In 1979, he began working as a research associate at MIT's Laboratory for Computer Science. Later, he worked as a Research Staff Member at IBM Research in San Jose, California. In 1980, he became a professor at MIT. He taught at the University of California at Berkeley during the 1985–1986 academic year before returning to MIT. From 2004 to 2014, he led the MIT Mathematics department. In 2013, he was named Interim Dean of the MIT School of Science and became Dean in 2014. He held this position until 2020, when Nergis Mavalvala took over.

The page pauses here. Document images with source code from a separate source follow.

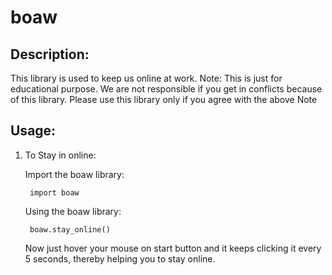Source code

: # boaw

## Description:
This library is used to keep us online at work.
Note: This is just for educational purpose. We are not responsible if you get in conflicts because of this library. Please use this library
only if you agree with the above Note

## Usage:

1. To Stay in online:

    Import the boaw library:

        import boaw

    Using the boaw library:

        boaw.stay_online()

    Now just hover your mouse on start button and it keeps clicking it every 5 seconds, thereby helping you to stay online.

Sipser is a fellow of the American Academy of Arts and Sciences. In 2015, he was elected a fellow of the American Mathematical Society for his work in complexity theory and for his leadership in the mathematical community. He was also named an ACM Fellow in 2017.
Scientific career
Michael Sipser focuses on computer science topics such as algorithms, complexity theory, efficient error-correcting codes, interactive proof systems, randomness, quantum computation, and the difficulty of solving problems. He developed a method called probabilistic restriction to show that certain problems require very complex solutions in a paper he wrote with Merrick Furst and James B. Saxe. Later, Andrew Yao and Johan Håstad improved this result to show even higher complexity limits.
In an early study about reducing randomness in computing, Sipser proved that a class of problems called BPP is part of the polynomial hierarchy. This idea was later refined by Peter Gács and Clemens Lautemann, forming the Sipser–Gács–Lautemann theorem. Sipser also connected expander graphs to reducing randomness in algorithms. He and his PhD student Daniel Spielman created expander codes, which use expander graphs. With another graduate student, David Lichtenstein, Sipser showed that the game Go is as hard as the PSPACE class of problems.

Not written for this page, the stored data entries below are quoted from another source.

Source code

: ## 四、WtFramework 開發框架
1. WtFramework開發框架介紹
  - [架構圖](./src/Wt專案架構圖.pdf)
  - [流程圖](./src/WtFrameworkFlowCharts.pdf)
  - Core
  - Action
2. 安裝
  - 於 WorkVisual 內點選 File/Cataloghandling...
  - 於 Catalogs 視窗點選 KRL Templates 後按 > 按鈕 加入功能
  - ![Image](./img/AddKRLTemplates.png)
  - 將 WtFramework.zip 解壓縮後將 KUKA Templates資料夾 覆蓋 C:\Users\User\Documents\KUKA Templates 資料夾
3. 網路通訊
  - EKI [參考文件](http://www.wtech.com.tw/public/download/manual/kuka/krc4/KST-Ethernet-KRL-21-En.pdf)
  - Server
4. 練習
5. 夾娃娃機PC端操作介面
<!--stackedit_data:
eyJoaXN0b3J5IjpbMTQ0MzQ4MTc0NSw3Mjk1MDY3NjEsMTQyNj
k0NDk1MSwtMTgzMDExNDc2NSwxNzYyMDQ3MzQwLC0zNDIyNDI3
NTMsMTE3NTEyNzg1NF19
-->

In quantum computing, Sipser helped develop the adiabatic algorithm with Edward Farhi, Jeffrey Goldstone, and Samuel Gutmann.
Sipser has studied the P versus NP problem for many years. In 1975, he bet an ounce of gold with Leonard Adleman that a proof showing P ≠ NP would be found by the end of the 20th century. In 2000, Sipser sent Adleman an American Gold Eagle coin because the problem remained unsolved.
Notable books
Michael Sipser wrote a book called Introduction to the Theory of Computation. This book is about the study of how computers work and solve problems.
Personal life
Sipser lives in Cambridge, Massachusetts, with his wife, Ina. He has two children: a daughter named Rachel, who graduated from New York University, and a younger son named Aaron, who graduated from MIT.